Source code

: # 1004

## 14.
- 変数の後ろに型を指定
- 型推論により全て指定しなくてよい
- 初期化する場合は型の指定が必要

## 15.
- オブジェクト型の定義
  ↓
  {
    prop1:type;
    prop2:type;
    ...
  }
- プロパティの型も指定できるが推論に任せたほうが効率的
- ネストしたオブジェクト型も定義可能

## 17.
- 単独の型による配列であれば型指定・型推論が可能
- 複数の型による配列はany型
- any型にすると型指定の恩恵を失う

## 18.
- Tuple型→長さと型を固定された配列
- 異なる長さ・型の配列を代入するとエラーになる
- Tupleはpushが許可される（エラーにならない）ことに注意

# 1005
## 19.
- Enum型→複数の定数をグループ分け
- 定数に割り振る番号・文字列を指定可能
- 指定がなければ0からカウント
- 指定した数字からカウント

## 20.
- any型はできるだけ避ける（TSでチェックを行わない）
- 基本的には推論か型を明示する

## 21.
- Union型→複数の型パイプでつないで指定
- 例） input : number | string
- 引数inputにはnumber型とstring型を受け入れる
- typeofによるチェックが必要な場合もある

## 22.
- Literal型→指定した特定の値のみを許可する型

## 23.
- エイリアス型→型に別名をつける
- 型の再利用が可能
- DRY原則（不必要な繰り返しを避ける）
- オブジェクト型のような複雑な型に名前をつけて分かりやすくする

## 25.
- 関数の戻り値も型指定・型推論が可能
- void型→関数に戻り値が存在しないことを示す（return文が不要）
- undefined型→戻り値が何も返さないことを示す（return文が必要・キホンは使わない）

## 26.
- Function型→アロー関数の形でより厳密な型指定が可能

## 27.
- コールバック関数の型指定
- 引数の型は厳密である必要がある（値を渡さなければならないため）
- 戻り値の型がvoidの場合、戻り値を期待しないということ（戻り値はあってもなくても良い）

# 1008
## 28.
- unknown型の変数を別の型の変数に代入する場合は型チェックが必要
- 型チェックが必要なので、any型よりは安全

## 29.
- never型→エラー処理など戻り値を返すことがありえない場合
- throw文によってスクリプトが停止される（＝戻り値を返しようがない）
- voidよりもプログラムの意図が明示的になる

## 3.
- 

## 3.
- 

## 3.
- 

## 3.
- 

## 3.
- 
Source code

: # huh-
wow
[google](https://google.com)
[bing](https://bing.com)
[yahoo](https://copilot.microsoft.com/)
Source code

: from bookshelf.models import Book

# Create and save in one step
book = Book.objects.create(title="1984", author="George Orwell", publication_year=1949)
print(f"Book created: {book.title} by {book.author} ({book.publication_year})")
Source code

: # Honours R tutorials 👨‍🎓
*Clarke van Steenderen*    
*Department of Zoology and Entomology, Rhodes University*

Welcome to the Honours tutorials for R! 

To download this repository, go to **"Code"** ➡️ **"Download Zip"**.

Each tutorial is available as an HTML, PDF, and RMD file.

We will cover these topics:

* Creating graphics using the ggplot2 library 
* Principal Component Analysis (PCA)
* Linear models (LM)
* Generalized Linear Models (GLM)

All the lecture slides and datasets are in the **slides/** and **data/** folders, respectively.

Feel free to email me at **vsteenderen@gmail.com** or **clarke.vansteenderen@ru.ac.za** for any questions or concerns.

> _What is expected_: Whatever appears in the lines above should be copied exactly.

> _Result of this exercise_:
Source code

: # 1004

## 14.
- 変数の後ろに型を指定
- 型推論により全て指定しなくてよい
- 初期化する場合は型の指定が必要

## 15.
- オブジェクト型の定義
  ↓
  {
    prop1:type;
    prop2:type;
    ...
  }
- プロパティの型も指定できるが推論に任せたほうが効率的
- ネストしたオブジェクト型も定義可能

## 17.
- 単独の型による配列であれば型指定・型推論が可能
- 複数の型による配列はany型
- any型にすると型指定の恩恵を失う

## 18.
- Tuple型→長さと型を固定された配列
- 異なる長さ・型の配列を代入するとエラーになる
- Tupleはpushが許可される（エラーにならない）ことに注意

# 1005
## 19.
- Enum型→複数の定数をグループ分け
- 定数に割り振る番号・文字列を指定可能
- 指定がなければ0からカウント
- 指定した数字からカウント

## 20.
- any型はできるだけ避ける（TSでチェックを行わない）
- 基本的には推論か型を明示する

## 21.
- Union型→複数の型パイプでつないで指定
- 例） input : number | string
- 引数inputにはnumber型とstring型を受け入れる
- typeofによるチェックが必要な場合もある

## 22.
- Literal型→指定した特定の値のみを許可する型

## 23.
- エイリアス型→型に別名をつける
- 型の再利用が可能
- DRY原則（不必要な繰り返しを避ける）
- オブジェクト型のような複雑な型に名前をつけて分かりやすくする

## 25.
- 関数の戻り値も型指定・型推論が可能
- void型→関数に戻り値が存在しないことを示す（return文が不要）
- undefined型→戻り値が何も返さないことを示す（return文が必要・キホンは使わない）

## 26.
- Function型→アロー関数の形でより厳密な型指定が可能

## 27.
- コールバック関数の型指定
- 引数の型は厳密である必要がある（値を渡さなければならないため）
- 戻り値の型がvoidの場合、戻り値を期待しないということ（戻り値はあってもなくても良い）

# 1008
## 28.
- unknown型の変数を別の型の変数に代入する場合は型チェックが必要
- 型チェックが必要なので、any型よりは安全

## 29.
- never型→エラー処理など戻り値を返すことがありえない場合
- throw文によってスクリプトが停止される（＝戻り値を返しようがない）
- voidよりもプログラムの意図が明示的になる

## 3.
- 

## 3.
- 

## 3.
- 

## 3.
- 

## 3.
- 
Source code

: # huh-
wow
[google](https://google.com)
[bing](https://bing.com)
[yahoo](https://copilot.microsoft.com/)
Source code

: from bookshelf.models import Book

# Create and save in one step
book = Book.objects.create(title="1984", author="George Orwell", publication_year=1949)
print(f"Book created: {book.title} by {book.author} ({book.publication_year})")
Source code

: # Honours R tutorials 👨‍🎓
*Clarke van Steenderen*    
*Department of Zoology and Entomology, Rhodes University*

Welcome to the Honours tutorials for R! 

To download this repository, go to **"Code"** ➡️ **"Download Zip"**.

Each tutorial is available as an HTML, PDF, and RMD file.

We will cover these topics:

* Creating graphics using the ggplot2 library 
* Principal Component Analysis (PCA)
* Linear models (LM)
* Generalized Linear Models (GLM)

All the lecture slides and datasets are in the **slides/** and **data/** folders, respectively.

Feel free to email me at **vsteenderen@gmail.com** or **clarke.vansteenderen@ru.ac.za** for any questions or concerns.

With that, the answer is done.